Transferring data from a Yandex Object Storage source endpoint
Yandex Data Transfer enables you to migrate data from Yandex Object Storage storage to Yandex Cloud managed databases and implement various data processing and transformation scenarios. To implement a transfer:
- Explore possible data transfer scenarios.
- Set up a source endpoint in Yandex Data Transfer.
- Set up one of the supported data targets.
- Create a transfer and start it.
- Perform required operations with the storage and control the transfer.
- In case of any issues, use ready-made solutions to resolve them.
Scenarios for transferring data from Object Storage
You can implement scenarios for data migration and delivery from the Yandex Object Storage storage to managed databases for further storage in the cloud, processing and loading into data marts for further visualization.
Uploading data to data marts is a process of transferring prepared data to storage for subsequent visualization.
- Loading data from Object Storage to PostgreSQL.
- Loading data from Object Storage to Greenplum®.

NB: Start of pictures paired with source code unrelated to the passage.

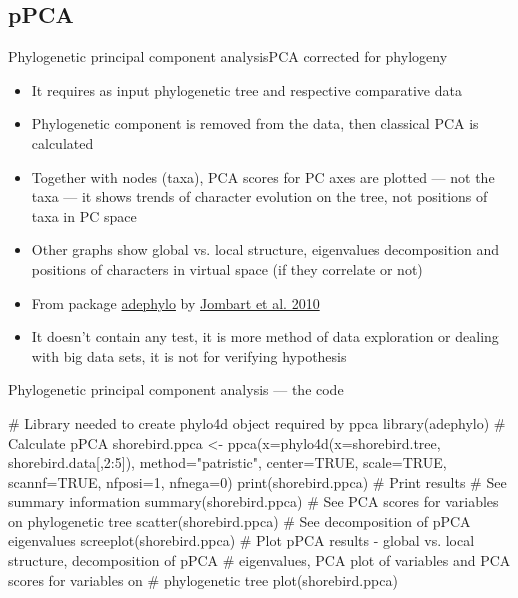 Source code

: \documentclass[compress, ucs, xelatex, 11pt, xcolor=svgnames, aspectratio=169,
	hyperref={
		bookmarks=true,
		unicode=true,
		colorlinks=true,
		pdftitle={Molecular data in R},
		plainpages=false,
		pdfauthor={Vojtech Zeisek},
		pdfsubject={Course about phylogeny and evolution in R},
		pdfcreator={XeLaTeX},
		pdfkeywords={R, evolution, phylogeny, molecular data},
		linkcolor=Crimson, %
		anchorcolor=Magenta, %
		citecolor=Magenta, %
		filecolor=Magenta, %
		menucolor=Magenta, %
		urlcolor=DodgerBlue, %
		pdftex},
	url={hyphens, lowtilde} %
	]{beamer}
\begin{document}
\subsection{pPCA}

\begin{frame}{Phylogenetic principal component analysis}{PCA corrected for phylogeny}
	\begin{itemize}
		\item It requires as input phylogenetic tree and respective comparative data
		\item Phylogenetic component is removed from the data, then classical PCA is calculated
		\item Together with nodes (taxa), PCA scores for PC axes are plotted --- not the taxa --- it shows trends of character evolution on the tree, not positions of taxa in PC space
		\item Other graphs show global vs. local structure, eigenvalues decomposition and positions of characters in virtual space (if they correlate or not)
		\item From package \href{https://academic.oup.com/bioinformatics/article/26/15/1907/188748}{adephylo} by \href{https://www.sciencedirect.com/science/article/pii/S0022519310001736}{Jombart et al. 2010}
		\item It doesn't contain any test, it is more method of data exploration or dealing with big data sets, it is not for verifying hypothesis
	\end{itemize}
\end{frame}

\begin{frame}[fragile]{Phylogenetic principal component analysis --- the code}
	\begin{spluscode}
    # Library needed to create phylo4d object required by ppca
    library(adephylo)
    # Calculate pPCA
    shorebird.ppca <- ppca(x=phylo4d(x=shorebird.tree, shorebird.data[,2:5]),
      method="patristic", center=TRUE, scale=TRUE, scannf=TRUE, nfposi=1,
      nfnega=0)
    print(shorebird.ppca) # Print results # See summary information
    summary(shorebird.ppca)
    # See PCA scores for variables on phylogenetic tree
    scatter(shorebird.ppca)
    # See decomposition of pPCA eigenvalues
    screeplot(shorebird.ppca)
    # Plot pPCA results - global vs. local structure, decomposition of pPCA
    # eigenvalues, PCA plot of variables and PCA scores for variables on
    # phylogenetic tree
    plot(shorebird.ppca)
	\end{spluscode}
\end{frame}
\end{document}
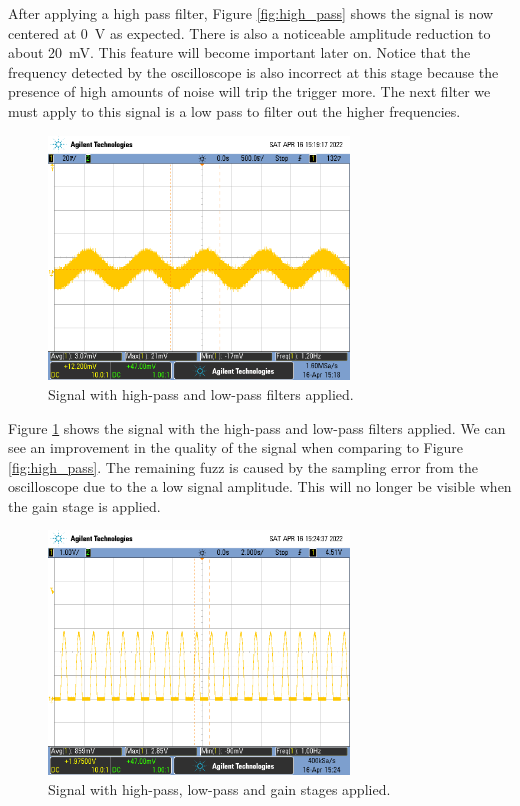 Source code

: \documentclass[CMPE]{../KGCOEReport}
\begin{document}
	\pagebreak

	After applying a high pass filter, Figure \ref{fig:high_pass} shows the signal is
	now centered at
	\SI{0}{\volt} as expected. There is also a noticeable amplitude reduction to about
	\SI{20}{\milli\volt}. This feature will become important later on. Notice that the
	frequency detected by the oscilloscope is also incorrect at this stage because the
	presence of high amounts of noise will trip the trigger more. The next filter
	we must apply to this signal is a low pass to filter out the higher frequencies.

	\begin{figure}[h!]
        \centering
        \includegraphics[width=8cm]{scope_3}
        \caption{Signal with high-pass and low-pass filters applied.}
        \label{fig:low_pass}
	\end{figure}

	Figure \ref{fig:low_pass} shows the signal with the high-pass and low-pass filters
	applied. We can see an improvement in the quality of the signal when comparing
	to Figure \ref{fig:high_pass}. The remaining fuzz is caused by the sampling error
	from the oscilloscope due to the a low signal amplitude. This will no longer be visible
	when the gain stage is applied.

	\pagebreak

	\begin{figure}[h!]
        \centering
        \includegraphics[width=8cm]{scope_4}
        \caption{Signal with high-pass, low-pass and gain stages applied.}
        \label{fig:gain}
	\end{figure}
\end{document}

- Loading data from Object Storage to MySQL®.
- Loading data from Object Storage to ClickHouse®.
- Loading data from Object Storage to YDB.
For a detailed description of possible Yandex Data Transfer scenarios, see Tutorials.
Configuring the Object Storage source endpoint
This feature is in the Preview stage.
When creating or updating an endpoint, configure access to S3-compatible storage.
Settings
Bucket configuration parameters
- Bucket: Bucket name.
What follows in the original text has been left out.